There is no denying the gravity of the social problems in today’s Poland, and Kowalik’s presentation of the dramatic fate of state-farm employees (226-32) is one of the most disturbing parts of his book. Again one wishes he had had time for a more in-depth analysis of the history of a social group that has been marginalized in Poland for generations (before WWII as farm hands on huge estates, and in socialist Poland as state laborers among private farmers). No wonder this was a group destined to be marginalized also in the new market economy, where it became an army of permanently unemployed. It is interesting that the author, who himself was born in a small village, pays relatively little attention to the problems of Polish agriculture. The peasants formed 60% of the Polish population after WWII, and although now the number is smaller, the population of the countryside (both peasant and non-peasant) is growing: from 38% in 2000 to 39.3% in 2011, according to recent statistics. It is difficult to talk about the social costs of the overall Polish transformation while ignoring the stabilizing role of agriculture based predominantly on small farms and often ingeniously self-reliant. Communal solidarity in the midst of a free market economy provides a protective cushion in an economy plagued by unemployment and the breakdown of social services.
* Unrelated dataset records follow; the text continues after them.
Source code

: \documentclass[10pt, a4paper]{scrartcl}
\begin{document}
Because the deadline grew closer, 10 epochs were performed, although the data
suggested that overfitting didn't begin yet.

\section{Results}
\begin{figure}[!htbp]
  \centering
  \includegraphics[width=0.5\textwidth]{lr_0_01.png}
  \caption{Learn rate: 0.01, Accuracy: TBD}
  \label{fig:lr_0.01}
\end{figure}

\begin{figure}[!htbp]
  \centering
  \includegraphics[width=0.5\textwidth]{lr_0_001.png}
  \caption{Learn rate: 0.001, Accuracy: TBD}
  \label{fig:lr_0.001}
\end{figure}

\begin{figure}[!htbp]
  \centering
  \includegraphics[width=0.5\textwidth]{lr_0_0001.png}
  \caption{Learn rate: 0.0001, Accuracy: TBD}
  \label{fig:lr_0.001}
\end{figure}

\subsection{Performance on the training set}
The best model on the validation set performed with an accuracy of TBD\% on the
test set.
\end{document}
One also wishes that the author were still with us to further develop his ideas on the future of the European Union and globalization (ch. 14). The recent financial crisis only amplifies his call for a diversity of solutions. How can we avoid totalitarian globalization, promote small enterprises, and preserve traditional cultural values? Kovalik suggests that we need more analysis of the distribution of property rights and the transformation of “employee companies,” in particular, the experience of the Polish cooperative movement (which had to fight the state in the past and privatization in the present).

The last, more theoretical part of the book may prove to be the most accessible and interesting to readers who are not students of the Polish economy. Kowalik argues against the terror of generalized notions, such as market, state or globalization, which he calls “prisons of thought.” He is a strong proponent of systemic diversity, both among the members of the European Union and in terms of solutions applied in individual states, especially as to various coexisting forms of ownership. Considering social justice the ultimate goal of a successful economic transformation, Kowalik reiterates the values he deems the most important: cooperation, participation and solidarity.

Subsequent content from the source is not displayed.